- **Data extracted from a collection**:
=== Section Start ===
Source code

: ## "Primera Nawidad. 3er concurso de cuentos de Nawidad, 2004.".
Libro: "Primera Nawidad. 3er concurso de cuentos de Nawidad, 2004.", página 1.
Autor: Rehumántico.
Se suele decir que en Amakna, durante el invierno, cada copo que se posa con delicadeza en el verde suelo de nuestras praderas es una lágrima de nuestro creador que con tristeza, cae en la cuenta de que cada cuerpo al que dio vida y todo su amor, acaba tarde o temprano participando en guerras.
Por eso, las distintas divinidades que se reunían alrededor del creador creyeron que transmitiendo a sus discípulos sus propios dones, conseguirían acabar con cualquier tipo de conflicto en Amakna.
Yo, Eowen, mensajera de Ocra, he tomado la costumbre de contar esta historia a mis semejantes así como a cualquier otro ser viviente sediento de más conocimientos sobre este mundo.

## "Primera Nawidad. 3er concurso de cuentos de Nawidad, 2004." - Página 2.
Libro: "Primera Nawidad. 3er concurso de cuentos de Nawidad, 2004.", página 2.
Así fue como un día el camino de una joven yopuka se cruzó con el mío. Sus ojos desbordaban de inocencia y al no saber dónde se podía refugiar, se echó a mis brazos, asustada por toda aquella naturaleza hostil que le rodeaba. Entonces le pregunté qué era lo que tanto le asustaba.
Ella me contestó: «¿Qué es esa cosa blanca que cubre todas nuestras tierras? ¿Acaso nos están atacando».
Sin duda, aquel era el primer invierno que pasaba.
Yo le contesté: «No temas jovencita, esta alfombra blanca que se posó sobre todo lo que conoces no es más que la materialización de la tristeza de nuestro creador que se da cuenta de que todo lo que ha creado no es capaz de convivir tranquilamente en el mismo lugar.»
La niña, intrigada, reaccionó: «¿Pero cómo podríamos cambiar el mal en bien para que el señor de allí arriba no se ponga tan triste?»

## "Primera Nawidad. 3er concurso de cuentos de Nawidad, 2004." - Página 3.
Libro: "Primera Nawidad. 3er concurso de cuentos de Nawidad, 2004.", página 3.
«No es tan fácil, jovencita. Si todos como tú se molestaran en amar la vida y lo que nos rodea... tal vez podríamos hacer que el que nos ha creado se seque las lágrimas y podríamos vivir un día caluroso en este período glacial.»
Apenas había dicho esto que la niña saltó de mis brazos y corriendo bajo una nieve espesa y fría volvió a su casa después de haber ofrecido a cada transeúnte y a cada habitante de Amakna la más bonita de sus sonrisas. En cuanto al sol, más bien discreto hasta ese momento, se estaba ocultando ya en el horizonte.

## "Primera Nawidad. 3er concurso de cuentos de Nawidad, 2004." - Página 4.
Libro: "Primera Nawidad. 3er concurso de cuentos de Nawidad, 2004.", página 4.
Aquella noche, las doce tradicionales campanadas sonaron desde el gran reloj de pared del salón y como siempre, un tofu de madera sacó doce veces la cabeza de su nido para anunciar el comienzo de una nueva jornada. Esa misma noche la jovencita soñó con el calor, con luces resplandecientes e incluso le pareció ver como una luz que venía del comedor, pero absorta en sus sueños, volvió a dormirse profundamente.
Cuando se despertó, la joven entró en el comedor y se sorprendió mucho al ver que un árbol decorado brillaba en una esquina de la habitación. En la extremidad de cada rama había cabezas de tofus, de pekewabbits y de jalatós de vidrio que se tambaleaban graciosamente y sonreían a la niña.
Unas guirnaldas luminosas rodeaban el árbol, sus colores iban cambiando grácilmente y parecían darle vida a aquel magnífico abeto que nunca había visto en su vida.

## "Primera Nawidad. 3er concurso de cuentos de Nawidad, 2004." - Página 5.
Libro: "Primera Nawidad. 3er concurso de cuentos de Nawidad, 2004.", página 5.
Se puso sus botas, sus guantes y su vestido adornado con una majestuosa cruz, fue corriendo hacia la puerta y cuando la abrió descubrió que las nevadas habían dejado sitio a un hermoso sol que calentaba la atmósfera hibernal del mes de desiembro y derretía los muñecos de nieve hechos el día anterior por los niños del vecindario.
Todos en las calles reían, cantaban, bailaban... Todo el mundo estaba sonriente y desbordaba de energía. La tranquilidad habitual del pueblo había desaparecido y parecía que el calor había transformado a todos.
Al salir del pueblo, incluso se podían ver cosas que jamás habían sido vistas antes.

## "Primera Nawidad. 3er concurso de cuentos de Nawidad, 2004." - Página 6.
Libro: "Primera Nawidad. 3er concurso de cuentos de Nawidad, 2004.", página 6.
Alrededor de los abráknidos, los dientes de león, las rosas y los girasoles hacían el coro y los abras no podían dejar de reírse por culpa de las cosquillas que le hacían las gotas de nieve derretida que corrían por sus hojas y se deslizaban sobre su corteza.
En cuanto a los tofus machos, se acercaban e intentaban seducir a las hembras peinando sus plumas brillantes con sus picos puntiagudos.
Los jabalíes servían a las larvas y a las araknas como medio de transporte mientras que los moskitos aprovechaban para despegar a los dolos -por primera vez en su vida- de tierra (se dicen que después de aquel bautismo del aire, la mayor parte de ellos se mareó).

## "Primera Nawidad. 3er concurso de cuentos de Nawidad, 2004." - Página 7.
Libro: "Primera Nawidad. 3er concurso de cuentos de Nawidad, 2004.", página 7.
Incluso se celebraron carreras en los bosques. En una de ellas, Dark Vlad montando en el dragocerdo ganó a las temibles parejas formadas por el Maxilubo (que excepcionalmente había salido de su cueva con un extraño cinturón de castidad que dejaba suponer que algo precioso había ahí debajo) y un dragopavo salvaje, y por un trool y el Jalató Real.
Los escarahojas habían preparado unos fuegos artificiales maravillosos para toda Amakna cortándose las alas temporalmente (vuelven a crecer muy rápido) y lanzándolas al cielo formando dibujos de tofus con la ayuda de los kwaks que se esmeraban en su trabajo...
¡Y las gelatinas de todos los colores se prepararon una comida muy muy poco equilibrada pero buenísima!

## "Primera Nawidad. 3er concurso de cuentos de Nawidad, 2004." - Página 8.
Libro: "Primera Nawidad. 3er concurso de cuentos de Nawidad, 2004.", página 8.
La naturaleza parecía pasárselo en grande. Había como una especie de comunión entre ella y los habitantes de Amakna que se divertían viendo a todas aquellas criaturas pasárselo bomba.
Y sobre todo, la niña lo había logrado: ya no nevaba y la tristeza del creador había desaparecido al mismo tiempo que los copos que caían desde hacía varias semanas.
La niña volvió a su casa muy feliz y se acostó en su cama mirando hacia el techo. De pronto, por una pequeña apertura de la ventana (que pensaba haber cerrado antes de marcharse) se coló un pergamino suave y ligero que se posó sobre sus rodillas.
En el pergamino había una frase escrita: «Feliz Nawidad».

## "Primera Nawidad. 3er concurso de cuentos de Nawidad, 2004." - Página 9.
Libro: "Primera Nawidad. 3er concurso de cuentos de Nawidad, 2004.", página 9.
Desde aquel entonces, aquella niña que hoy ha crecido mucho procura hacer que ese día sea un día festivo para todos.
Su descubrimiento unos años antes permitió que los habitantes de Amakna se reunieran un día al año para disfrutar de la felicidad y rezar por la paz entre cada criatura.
=== Section End ===
- **Activity**: The answer should hold the lines from the one containing "La niña volvió" through the end of the entries above, set down exactly, with both ends included.

- **Response**:
La niña volvió a su casa muy feliz y se acostó en su cama mirando hacia el techo. De pronto, por una pequeña apertura de la ventana (que pensaba haber cerrado antes de marcharse) se coló un pergamino suave y ligero que se posó sobre sus rodillas.
En el pergamino había una frase escrita: «Feliz Nawidad».

## "Primera Nawidad. 3er concurso de cuentos de Nawidad, 2004." - Página 9.
Libro: "Primera Nawidad. 3er concurso de cuentos de Nawidad, 2004.", página 9.
Desde aquel entonces, aquella niña que hoy ha crecido mucho procura hacer que ese día sea un día festivo para todos.
Su descubrimiento unos años antes permitió que los habitantes de Amakna se reunieran un día al año para disfrutar de la felicidad y rezar por la paz entre cada criatura.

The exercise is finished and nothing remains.